───── EXTRACTED MATERIAL ─────

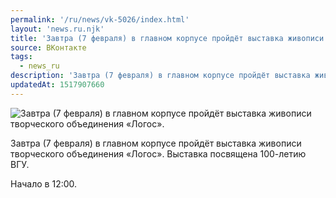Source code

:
 ```yaml
---
permalink: '/ru/news/vk-5026/index.html'
layout: 'news.ru.njk'
title: 'Завтра (7 февраля) в главном корпусе пройдёт выставка живописи творческого объединения «Логос».'
source: ВКонтакте
tags:
  - news_ru
description: 'Завтра (7 февраля) в главном корпусе пройдёт выставка живописи творческого объединения «Логос».'
updatedAt: 1517907660
---
```

![Завтра (7 февраля) в главном корпусе пройдёт выставка живописи творческого объединения «Логос».](https://sun9-6.userapi.com/impf/c834203/v834203753/afb1a/1w6wQLE1qPI.jpg?size=1200x800&quality=96&proxy=1&sign=8dbf1f3a72f02a3fab029837d5e5a030&c_uniq_tag=eBaem6xuHCeFFD8Ryn2E9LDp41Vc4mvYfz-pGXeKDHw&type=album)

Завтра (7 февраля) в главном корпусе пройдёт выставка живописи творческого объединения «Логос». Выставка посвящена 100-летию ВГУ.

Начало в 12:00.
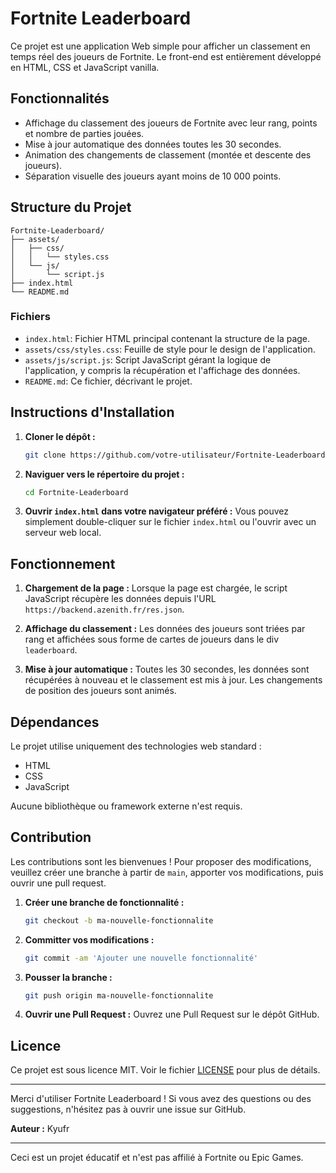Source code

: # Fortnite Leaderboard

Ce projet est une application Web simple pour afficher un classement en temps réel des joueurs de Fortnite. Le front-end est entièrement développé en HTML, CSS et JavaScript vanilla.

## Fonctionnalités

- Affichage du classement des joueurs de Fortnite avec leur rang, points et nombre de parties jouées.
- Mise à jour automatique des données toutes les 30 secondes.
- Animation des changements de classement (montée et descente des joueurs).
- Séparation visuelle des joueurs ayant moins de 10 000 points.

## Structure du Projet

```plaintext
Fortnite-Leaderboard/
├── assets/
│   ├── css/
│   │   └── styles.css
│   └── js/
│       └── script.js
├── index.html
└── README.md
```

### Fichiers

- `index.html`: Fichier HTML principal contenant la structure de la page.
- `assets/css/styles.css`: Feuille de style pour le design de l'application.
- `assets/js/script.js`: Script JavaScript gérant la logique de l'application, y compris la récupération et l'affichage des données.
- `README.md`: Ce fichier, décrivant le projet.

## Instructions d'Installation

1. **Cloner le dépôt :**
   ```bash
   git clone https://github.com/votre-utilisateur/Fortnite-Leaderboard.git
   ```

2. **Naviguer vers le répertoire du projet :**
   ```bash
   cd Fortnite-Leaderboard
   ```

3. **Ouvrir `index.html` dans votre navigateur préféré :**
   Vous pouvez simplement double-cliquer sur le fichier `index.html` ou l'ouvrir avec un serveur web local.

## Fonctionnement

1. **Chargement de la page :**
   Lorsque la page est chargée, le script JavaScript récupère les données depuis l'URL `https://backend.azenith.fr/res.json`.

2. **Affichage du classement :**
   Les données des joueurs sont triées par rang et affichées sous forme de cartes de joueurs dans le div `leaderboard`.

3. **Mise à jour automatique :**
   Toutes les 30 secondes, les données sont récupérées à nouveau et le classement est mis à jour. Les changements de position des joueurs sont animés.

## Dépendances

Le projet utilise uniquement des technologies web standard :
- HTML
- CSS
- JavaScript

Aucune bibliothèque ou framework externe n'est requis.

## Contribution

Les contributions sont les bienvenues ! Pour proposer des modifications, veuillez créer une branche à partir de `main`, apporter vos modifications, puis ouvrir une pull request.

1. **Créer une branche de fonctionnalité :**
   ```bash
   git checkout -b ma-nouvelle-fonctionnalite
   ```

2. **Committer vos modifications :**
   ```bash
   git commit -am 'Ajouter une nouvelle fonctionnalité'
   ```

3. **Pousser la branche :**
   ```bash
   git push origin ma-nouvelle-fonctionnalite
   ```

4. **Ouvrir une Pull Request :**
   Ouvrez une Pull Request sur le dépôt GitHub.

## Licence

Ce projet est sous licence MIT. Voir le fichier [LICENSE](LICENSE) pour plus de détails.

---

Merci d'utiliser Fortnite Leaderboard ! Si vous avez des questions ou des suggestions, n'hésitez pas à ouvrir une issue sur GitHub.

**Auteur :** Kyufr

---

Ceci est un projet éducatif et n'est pas affilié à Fortnite ou Epic Games.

─────

§ EXERCISE INSTRUCTIONS: Return each line of the material exactly as written; exclude the pictures.

§ TASK RESULT:
Source code

:
 ```yaml
---
permalink: '/ru/news/vk-5026/index.html'
layout: 'news.ru.njk'
title: 'Завтра (7 февраля) в главном корпусе пройдёт выставка живописи творческого объединения «Логос».'
source: ВКонтакте
tags:
  - news_ru
description: 'Завтра (7 февраля) в главном корпусе пройдёт выставка живописи творческого объединения «Логос».'
updatedAt: 1517907660
---
```

![Завтра (7 февраля) в главном корпусе пройдёт выставка живописи творческого объединения «Логос».](https://sun9-6.userapi.com/impf/c834203/v834203753/afb1a/1w6wQLE1qPI.jpg?size=1200x800&quality=96&proxy=1&sign=8dbf1f3a72f02a3fab029837d5e5a030&c_uniq_tag=eBaem6xuHCeFFD8Ryn2E9LDp41Vc4mvYfz-pGXeKDHw&type=album)

Завтра (7 февраля) в главном корпусе пройдёт выставка живописи творческого объединения «Логос». Выставка посвящена 100-летию ВГУ.

Начало в 12:00.
Source code

: # Fortnite Leaderboard

Ce projet est une application Web simple pour afficher un classement en temps réel des joueurs de Fortnite. Le front-end est entièrement développé en HTML, CSS et JavaScript vanilla.

## Fonctionnalités

- Affichage du classement des joueurs de Fortnite avec leur rang, points et nombre de parties jouées.
- Mise à jour automatique des données toutes les 30 secondes.
- Animation des changements de classement (montée et descente des joueurs).
- Séparation visuelle des joueurs ayant moins de 10 000 points.

## Structure du Projet

```plaintext
Fortnite-Leaderboard/
├── assets/
│   ├── css/
│   │   └── styles.css
│   └── js/
│       └── script.js
├── index.html
└── README.md
```

### Fichiers

- `index.html`: Fichier HTML principal contenant la structure de la page.
- `assets/css/styles.css`: Feuille de style pour le design de l'application.
- `assets/js/script.js`: Script JavaScript gérant la logique de l'application, y compris la récupération et l'affichage des données.
- `README.md`: Ce fichier, décrivant le projet.

## Instructions d'Installation

1. **Cloner le dépôt :**
   ```bash
   git clone https://github.com/votre-utilisateur/Fortnite-Leaderboard.git
   ```

2. **Naviguer vers le répertoire du projet :**
   ```bash
   cd Fortnite-Leaderboard
   ```

3. **Ouvrir `index.html` dans votre navigateur préféré :**
   Vous pouvez simplement double-cliquer sur le fichier `index.html` ou l'ouvrir avec un serveur web local.

## Fonctionnement

1. **Chargement de la page :**
   Lorsque la page est chargée, le script JavaScript récupère les données depuis l'URL `https://backend.azenith.fr/res.json`.

2. **Affichage du classement :**
   Les données des joueurs sont triées par rang et affichées sous forme de cartes de joueurs dans le div `leaderboard`.

3. **Mise à jour automatique :**
   Toutes les 30 secondes, les données sont récupérées à nouveau et le classement est mis à jour. Les changements de position des joueurs sont animés.

## Dépendances

Le projet utilise uniquement des technologies web standard :
- HTML
- CSS
- JavaScript

Aucune bibliothèque ou framework externe n'est requis.

## Contribution

Les contributions sont les bienvenues ! Pour proposer des modifications, veuillez créer une branche à partir de `main`, apporter vos modifications, puis ouvrir une pull request.

1. **Créer une branche de fonctionnalité :**
   ```bash
   git checkout -b ma-nouvelle-fonctionnalite
   ```

2. **Committer vos modifications :**
   ```bash
   git commit -am 'Ajouter une nouvelle fonctionnalité'
   ```

3. **Pousser la branche :**
   ```bash
   git push origin ma-nouvelle-fonctionnalite
   ```

4. **Ouvrir une Pull Request :**
   Ouvrez une Pull Request sur le dépôt GitHub.

## Licence

Ce projet est sous licence MIT. Voir le fichier [LICENSE](LICENSE) pour plus de détails.

---

Merci d'utiliser Fortnite Leaderboard ! Si vous avez des questions ou des suggestions, n'hésitez pas à ouvrir une issue sur GitHub.

**Auteur :** Kyufr

---

Ceci est un projet éducatif et n'est pas affilié à Fortnite ou Epic Games.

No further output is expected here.